Publié le dimanche 30 septembre 2012

Une nouvelle ère sans doute, avec un scrutin qui devrait signer « le Crépuscule des temps anciens ». Du moins le rêve t-on. Les burkinabè qui ont déjà fait 1978, en provoquant le premier ballotage présidentiel de l’Afrique, ne sont pas des inaptes à la démocratie. C’est vrai que chaque fois qu’on écoute « le collectif sauvons le Togo » et l’on regarde les performances électorales de l’opposition togolaise, pour ne parler que d’elle, on se dit mais, c’est pas possible ? Les burkinabè peuvent faire mieux. Quelques prémices semblent montrer que cette fois peut-être le début de la fin d’une certaine léthargie.

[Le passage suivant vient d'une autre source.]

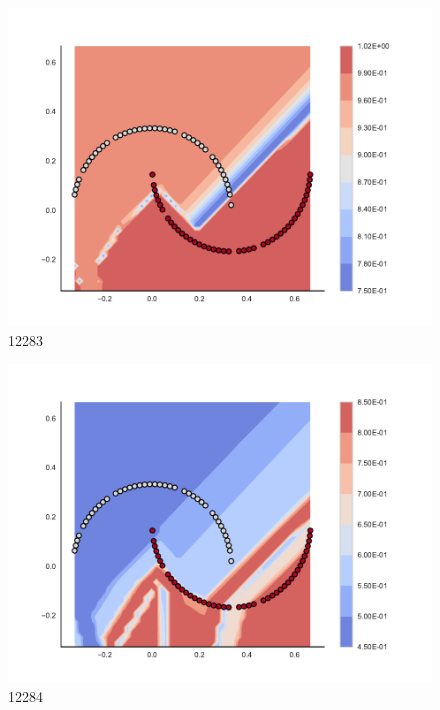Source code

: \begin{subfigure}[b]{0.09\textwidth}
    \includegraphics[clip, trim=2.35cm 1.75cm 4.5cm 0cm,width=\textwidth]{img/convergence/12283.pdf}
    \caption{12283}
    \label{fig:convergence_12283}
\end{subfigure}
%
\begin{subfigure}[b]{0.09\textwidth}
    \includegraphics[clip, trim=2.35cm 1.75cm 4.5cm 0cm,width=\textwidth]{img/convergence/12284.pdf}
    \caption{12284}
    \label{fig:convergence_12284}
\end{subfigure}
%
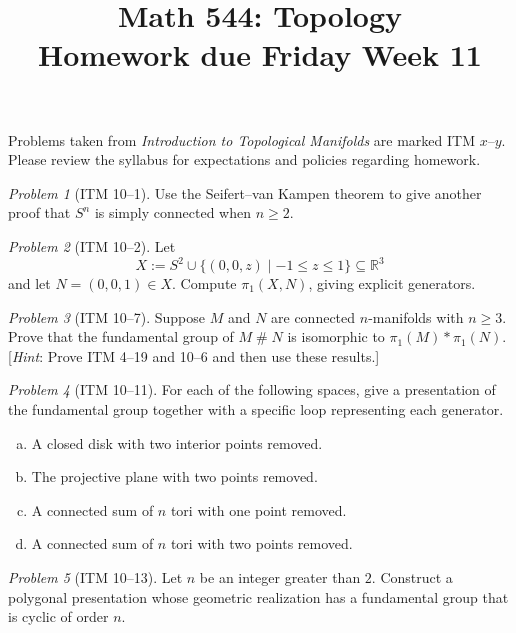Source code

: \documentclass[11pt,twoside]{amsart}
\title{Math 544: Topology\\ Homework due Friday Week 11}
\theoremstyle{plain}
\theoremstyle{remark}
\newtheorem{prob}{Problem}
\theoremstyle{definition}
\theoremstyle{definition}
\newcommand{\RR}{\mathbb{R}}
\newcommand{\cs}{\mathbin{\#}}
\begin{document}
\maketitle

\noindent Problems taken from \emph{Introduction to Topological Manifolds} are marked ITM $x$--$y$. Please review the syllabus for expectations and policies regarding homework.

\begin{prob}[ITM 10--1]
Use the Seifert--van Kampen theorem to give another proof that $S^n$ is simply connected when $n\ge 2$.
\end{prob}

\begin{prob}[ITM 10--2]
Let
\[
  X := S^2 \cup \{(0,0,z)\mid -1\le z\le 1\}\subseteq \RR^3
\]
and let $N = (0,0,1)\in X$. Compute $\pi_1(X,N)$, giving explicit generators.
\end{prob}

\begin{prob}[ITM 10--7]
Suppose $M$ and $N$ are connected $n$-manifolds with $n\ge 3$. Prove that the fundamental group of $M\cs N$ is isomorphic to $\pi_1(M)*\pi_1(N)$. [\emph{Hint}: Prove ITM 4--19 and 10--6 and then use these results.]
\end{prob}

\begin{prob}[ITM 10--11]
For each of the following spaces, give a presentation of the fundamental group together with a specific loop representing each generator.
\begin{enumerate}[(a)]
\item A closed disk with two interior points removed.
\item The projective plane with two points removed.
\item A connected sum of $n$ tori with one point removed.
\item A connected sum of $n$ tori with two points removed.
\end{enumerate}
\end{prob}

\begin{prob}[ITM 10--13]
Let $n$ be an integer greater than $2$. Construct a polygonal presentation whose geometric realization has a fundamental group that is cyclic of order $n$.
\end{prob}
\end{document}
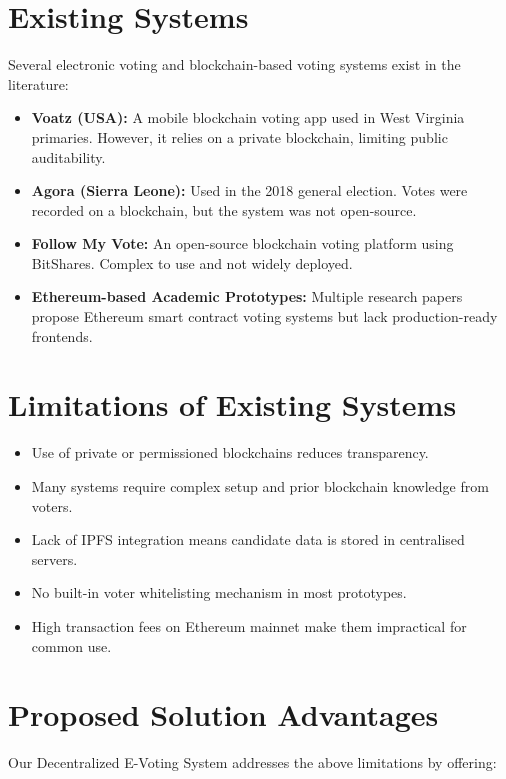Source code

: \documentclass[12pt,a4paper]{report}
\begin{document}
\section{Existing Systems}

Several electronic voting and blockchain-based voting systems exist in the literature:

\begin{itemize}
\item \textbf{Voatz (USA):} A mobile blockchain voting app used in West Virginia
      primaries. However, it relies on a private blockchain, limiting public auditability.
\item \textbf{Agora (Sierra Leone):} Used in the 2018 general election. Votes were
      recorded on a blockchain, but the system was not open-source.
\item \textbf{Follow My Vote:} An open-source blockchain voting platform using
      BitShares. Complex to use and not widely deployed.
\item \textbf{Ethereum-based Academic Prototypes:} Multiple research papers propose
      Ethereum smart contract voting systems but lack production-ready frontends.
\end{itemize}

\section{Limitations of Existing Systems}

\begin{itemize}
\item Use of private or permissioned blockchains reduces transparency.
\item Many systems require complex setup and prior blockchain knowledge from voters.
\item Lack of IPFS integration means candidate data is stored in centralised servers.
\item No built-in voter whitelisting mechanism in most prototypes.
\item High transaction fees on Ethereum mainnet make them impractical for common use.
\end{itemize}

\section{Proposed Solution Advantages}

Our Decentralized E-Voting System addresses the above limitations by offering:
\end{document}
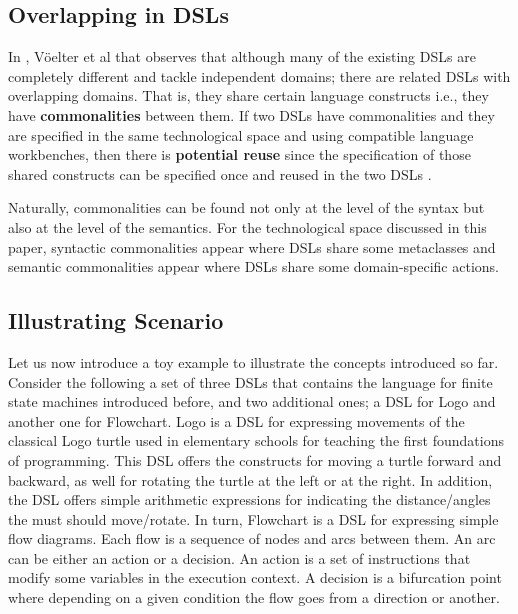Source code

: 
\subsection{Overlapping in DSLs}

In \cite[p. 60-61]{voelter:2013}, V\"oelter et al  that observes that although many of the existing DSLs are completely different and tackle independent domains; there are related DSLs with overlapping domains. That is, they share certain language constructs i.e., they have \textbf{commonalities} between them. If two DSLs have commonalities and they are specified in the same technological space and using compatible language workbenches, then there is \textbf{potential reuse} since the specification of those shared constructs can be specified once and reused in the two DSLs \cite[p. 60-61]{voelter:2013}.

Naturally, commonalities can be found not only at the level of the syntax but also at the level of the semantics. For the technological space discussed in this paper, syntactic commonalities appear where DSLs share some metaclasses and semantic commonalities appear where DSLs share some domain-specific actions.

\subsection{Illustrating Scenario}

Let us now introduce a toy example to illustrate the concepts introduced so far. Consider the following a set of three DSLs that contains the language for finite state machines introduced before, and two additional ones; a DSL for Logo and another one for Flowchart. Logo is a DSL for expressing movements of the classical Logo turtle used in elementary schools for teaching the first foundations of programming. This DSL offers the constructs for moving a turtle forward and backward, as well for rotating the turtle at the left or at the right. In addition, the DSL offers simple arithmetic expressions for indicating the distance/angles the must should move/rotate. In turn, Flowchart is a DSL for expressing simple flow diagrams. Each flow is a sequence of nodes and arcs between them. An arc can be either an action or a decision. An action is a set of instructions that modify some variables in the execution context. A decision is a bifurcation point where depending on a given condition the flow goes from a direction or another. 

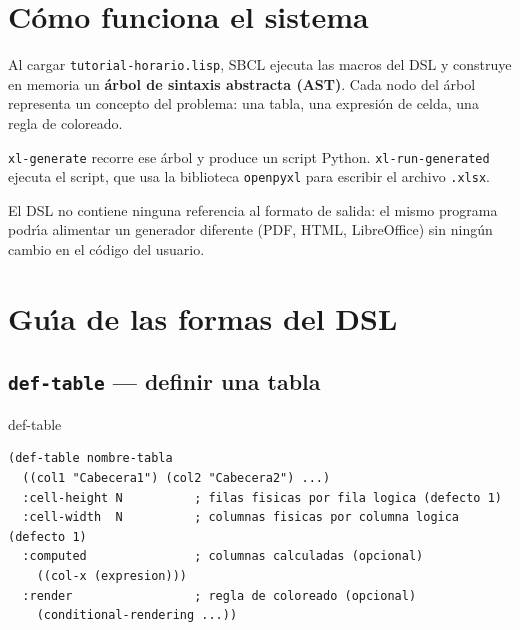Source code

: \documentclass[12pt,a4paper]{report}
\begin{document}

\section{C\'omo funciona el sistema}
\label{sec:conceptos}

Al cargar \texttt{tutorial-horario.lisp}, SBCL ejecuta las macros del DSL
y construye en memoria un \textbf{\'arbol de sintaxis abstracta (AST)}.
Cada nodo del \'arbol representa un concepto del problema: una tabla, una
expresi\'on de celda, una regla de coloreado.

\texttt{xl-generate} recorre ese \'arbol y produce un script Python.
\texttt{xl-run-generated} ejecuta el script, que usa la biblioteca
\texttt{openpyxl} para escribir el archivo \texttt{.xlsx}.

El DSL no contiene ninguna referencia al formato de salida: el mismo programa
podr\'{\i}a alimentar un generador diferente (PDF, HTML, LibreOffice) sin
ning\'un cambio en el c\'odigo del usuario.

\section{Gu\'{\i}a de las formas del DSL}
\label{sec:guia}

\subsection{\texttt{def-table} --- definir una tabla}

\begin{sintaxisbox}{def-table}
\begin{lstlisting}
(def-table nombre-tabla
  ((col1 "Cabecera1") (col2 "Cabecera2") ...)
  :cell-height N          ; filas fisicas por fila logica (defecto 1)
  :cell-width  N          ; columnas fisicas por columna logica (defecto 1)
  :computed               ; columnas calculadas (opcional)
    ((col-x (expresion)))
  :render                 ; regla de coloreado (opcional)
    (conditional-rendering ...))
\end{lstlisting}
\end{sintaxisbox}
\end{document}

D’abord le fichier électoral. Il est le moins mauvais et probablement le plus proche de la réalité que nous ayons eu depuis 1991. Ensuite l’ambiance dans laquelle les listes ont été déposées pour ce scrutin. On a vu, et peut-être signe des temps, le CDP retenir les listes jusqu’à la dernière minute, avant d’aller les déposer. D’ordinaire le parti n’avait pas à s’entourer de tant de précaution. Les mécontents ne pouvaient pas grand-chose. Cette fois, la direction du parti a senti le péril. Mais elle n’est pas sortie de l’auberge pour autant. Nul ne peut aujourd’hui dire que la direction pourra gérer les mécontents, tellement ils sont nombreux. C’est une véritable purge qui a été opérée, pour chasser définitivement, tous ceux qui ont été l’âme et l’histoire du parti. La nouvelle version CDP, construite sur le « mépris d’hier » se présente au burkinabè pour adoubement. Au même moment, même si l’opposition est toujours dans sa désespérante incurie, apparaît pour la première fois, une proposition alternative. Elle n’est pas encore connue dans ses moindres méandres, mais ce sont des gens qui ont fait montre d’une certaine organisation. Or l’organisation précède incontestablement la réussite. Il faut maintenant organiser le débat nécessaire, en de pareilles circonstances pour savoir ce que chacun a dans son ventre. Osons donc croire que nous ne sommes pas condamnés à regarder les bonnes élections chez nos voisins et à applaudir les alternances qu’ils réussissent, même imparfaitement.